Graham Dunning has been utilising stacks of turntables, electric motors, automatic contraptions, and found objects to create music since at least 2008. However, the time of the London-based musician’s concept of mechanical techno might only now be truly upon us. As recent articles and social media chatter suggest, the pixel-born members of Gen Z are increasingly looking to exit digital hellscapes, rediscovering physical interfaces and material artefacts in the hope of anchoring themselves in reality. Dunning’s stupendously imperfect dance cuts and analogue subversions of electronic music, which once fought so hard to be digitised, might show a way out.
Opening Dunning’s new album Quern, ‘Suboptimal Beats’ stumbles languidly, supported on each side by wobbly bass lines and reverb-laden clatter. The track could be classified under minimal techno, in the broadest sense. Idiosyncratic but not unfamiliar, it’s the sort of IDM-infected and borderline deconstructed thing you might find on Sheffield’s Central Processing Unit label (see Noumen’s Altum, for example). Yet, as the staggered rhythm stops and starts, stops and starts, the leading edge’s sharp cliff resembles more and more the capricious stutter of a skipping record player, while the occasional ping of a monosynth note begins to feel suspiciously unbalanced. Soon, these imperfections and sense of elasticity take over the cut. In place of bit-perfect precision, we find sounds rippling in time and space.
The malleability and swaying polyrhythms in Dunning’s music evoke highly aestheticised experimental electronics such as those of Bruno Silva’s projects Serpente and Ondness. His use of record decks, meanwhile, often had him categorised alongside noise and free improv turntablists like Mariam Rezaei and Vic Shen. Dunning’s world-building methodology, however, arrives from a different direction altogether, veering closer to the approach of sound artist Simon Whetham, improviser Jean-Philippe Gross, and composer Jasna Veličković, who craft sonic worlds from the broken loops of electronic detritus, actuators, induction fields, and electromagnetic interference.

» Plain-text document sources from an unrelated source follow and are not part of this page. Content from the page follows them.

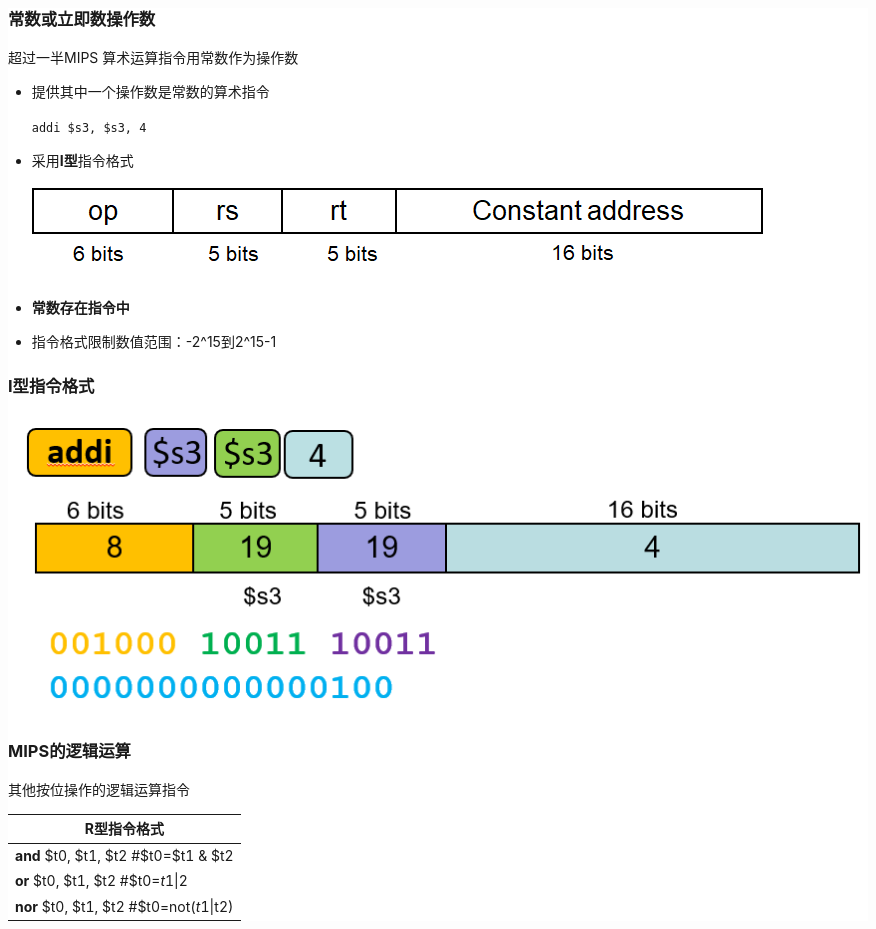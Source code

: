 ### **常数或立即数操作数**

超过一半MIPS 算术运算指令用常数作为操作数

- 提供其中一个操作数是常数的算术指令

  ```
  addi $s3, $s3, 4
  ```

- 采用**I型**指令格式

  ![I型](计算机组成原理-L02-ISA/image-20230307234942779.png)

- **常数存在指令中**

- 指令格式限制数值范围：-2^15到2^15-1

### **I型指令格式**

![I型指令](计算机组成原理-L02-ISA/image-20230307235050249.png)

### **MIPS的逻辑运算**

其他按位操作的逻辑运算指令

| **R型指令格式**                                     |
| --------------------------------------------------- |
| **and**  $t0, $t1, $t2       #$t0=$t1 & $t2         |
| **or** $t0, $t1, $t2            #$t0=$t1  \|$2      |
| **nor**  $t0, $t1, $t2         #$t0=not($t1  \|$t2) |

But where his peers take their gadgets onto abstract excursions, Dunning digs out bangers from basement dancefloors, inspired by 90s techno, hiphop, and EBM. On ‘Chronic Data Poisoning’, he makes a detour into acid braindance. Here, chewed-up and spit-out 8-bit pulses engage in a tug of war with irregular rhythms. ‘Wandering Nerve’ embraces dub, shaping static and crackle into distinct lines, surrounded by a stomp of kicks and reverberating skanks. Meanwhile, the more delirious, high on life ravers ‘Tentacle Motion Study’ and ‘Perpetuum Mobile’ push aside any notions of machinic or cerebral limitations in Dunning’s expression – the album is built atop research conducted for his PhD – by revealing his warmer, even euphoric side, with wild hi-hats, synth pads, and sumptuous background textures growing into fuzzy house – like something off of Jamal Moss’s Hieroglyphic Being albums.
Across the album, Dunning remains a trickster unburdened by particular styles or traditions. ‘Flatness’ is straight up four-to-the-floor techno, no bullshit. ‘Graveturner’ goes Global South, concocting a heady, Principe-esque hybrid of baile funk, kuduro and footwork: angular beats haunted by square waves, all of them staggering and bending in slow-mo. ‘Soil Robot’ drops into bass and garage, complete with a too cool for school attitude. Its menacing exterior is only eclipsed by the hard-hitting, mean polyrhythms of ‘Grabber Arm Part 1 (Hydraulic)’ and ‘Grabber Arm Part 2 (Legacy Hand)’.
Meanwhile, ‘Discoid Rotary Quern’ closes the album with a repetitive bassline and distorted percussion that suggest an utterly deranged take on Mr Oizo’s ‘Flat Beat’. Here, as elsewhere on the album, Dunning betrays his noise rock roots (check out Blood Moon). Mirroring the intensity found in the music of Ren Schofield’s Container and Jamie Roberts’s Blawan, this punk sensibility lends Dunning’s work a gritty, kinetic edge.
Recordings of Dunning’s live sets can be found on YouTube, but past works reveal very little as to which contraptions were used to make the tracks on Quern. This cryptic character, in fact, makes home listening such a blast. Each spin reveals a new clue, even though the music really longs to be heard on a club’s floor.